▶ Collected data

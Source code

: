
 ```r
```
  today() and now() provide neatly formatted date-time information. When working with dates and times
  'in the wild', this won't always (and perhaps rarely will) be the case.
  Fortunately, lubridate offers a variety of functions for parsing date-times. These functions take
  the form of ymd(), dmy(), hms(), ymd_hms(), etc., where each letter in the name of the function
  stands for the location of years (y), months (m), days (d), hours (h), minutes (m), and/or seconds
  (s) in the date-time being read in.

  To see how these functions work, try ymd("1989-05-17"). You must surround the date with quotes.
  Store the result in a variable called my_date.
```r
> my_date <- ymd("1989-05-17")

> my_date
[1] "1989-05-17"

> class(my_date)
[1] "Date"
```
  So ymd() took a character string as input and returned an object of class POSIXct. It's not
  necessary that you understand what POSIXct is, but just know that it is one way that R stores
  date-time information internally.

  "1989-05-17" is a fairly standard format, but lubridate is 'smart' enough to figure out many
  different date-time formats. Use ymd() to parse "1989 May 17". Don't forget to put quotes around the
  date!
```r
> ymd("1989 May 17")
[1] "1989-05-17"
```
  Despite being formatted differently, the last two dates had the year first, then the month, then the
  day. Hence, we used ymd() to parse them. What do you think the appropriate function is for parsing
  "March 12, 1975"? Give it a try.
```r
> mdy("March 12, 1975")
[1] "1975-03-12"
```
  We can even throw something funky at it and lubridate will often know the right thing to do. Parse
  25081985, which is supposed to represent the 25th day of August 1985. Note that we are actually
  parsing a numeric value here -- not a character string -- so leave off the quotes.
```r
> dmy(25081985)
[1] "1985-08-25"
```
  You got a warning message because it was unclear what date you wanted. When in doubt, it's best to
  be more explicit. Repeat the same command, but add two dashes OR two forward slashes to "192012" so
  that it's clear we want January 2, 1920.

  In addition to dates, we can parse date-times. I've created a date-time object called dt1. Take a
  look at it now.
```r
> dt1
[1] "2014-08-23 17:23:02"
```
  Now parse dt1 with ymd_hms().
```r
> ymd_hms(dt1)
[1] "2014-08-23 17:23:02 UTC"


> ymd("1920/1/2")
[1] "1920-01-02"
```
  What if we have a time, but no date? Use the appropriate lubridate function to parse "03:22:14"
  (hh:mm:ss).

▶ Task goal
Copy every record exactly.

▶ Result of the exercise
Source code

:
 ```r
```
  today() and now() provide neatly formatted date-time information. When working with dates and times
  'in the wild', this won't always (and perhaps rarely will) be the case.
  Fortunately, lubridate offers a variety of functions for parsing date-times. These functions take
  the form of ymd(), dmy(), hms(), ymd_hms(), etc., where each letter in the name of the function
  stands for the location of years (y), months (m), days (d), hours (h), minutes (m), and/or seconds
  (s) in the date-time being read in.

  To see how these functions work, try ymd("1989-05-17"). You must surround the date with quotes.
  Store the result in a variable called my_date.
```r
> my_date <- ymd("1989-05-17")

> my_date
[1] "1989-05-17"

> class(my_date)
[1] "Date"
```
  So ymd() took a character string as input and returned an object of class POSIXct. It's not
  necessary that you understand what POSIXct is, but just know that it is one way that R stores
  date-time information internally.

  "1989-05-17" is a fairly standard format, but lubridate is 'smart' enough to figure out many
  different date-time formats. Use ymd() to parse "1989 May 17". Don't forget to put quotes around the
  date!
```r
> ymd("1989 May 17")
[1] "1989-05-17"
```
  Despite being formatted differently, the last two dates had the year first, then the month, then the
  day. Hence, we used ymd() to parse them. What do you think the appropriate function is for parsing
  "March 12, 1975"? Give it a try.
```r
> mdy("March 12, 1975")
[1] "1975-03-12"
```
  We can even throw something funky at it and lubridate will often know the right thing to do. Parse
  25081985, which is supposed to represent the 25th day of August 1985. Note that we are actually
  parsing a numeric value here -- not a character string -- so leave off the quotes.
```r
> dmy(25081985)
[1] "1985-08-25"
```
  You got a warning message because it was unclear what date you wanted. When in doubt, it's best to
  be more explicit. Repeat the same command, but add two dashes OR two forward slashes to "192012" so
  that it's clear we want January 2, 1920.

  In addition to dates, we can parse date-times. I've created a date-time object called dt1. Take a
  look at it now.
```r
> dt1
[1] "2014-08-23 17:23:02"
```
  Now parse dt1 with ymd_hms().
```r
> ymd_hms(dt1)
[1] "2014-08-23 17:23:02 UTC"


> ymd("1920/1/2")
[1] "1920-01-02"
```
  What if we have a time, but no date? Use the appropriate lubridate function to parse "03:22:14"
  (hh:mm:ss).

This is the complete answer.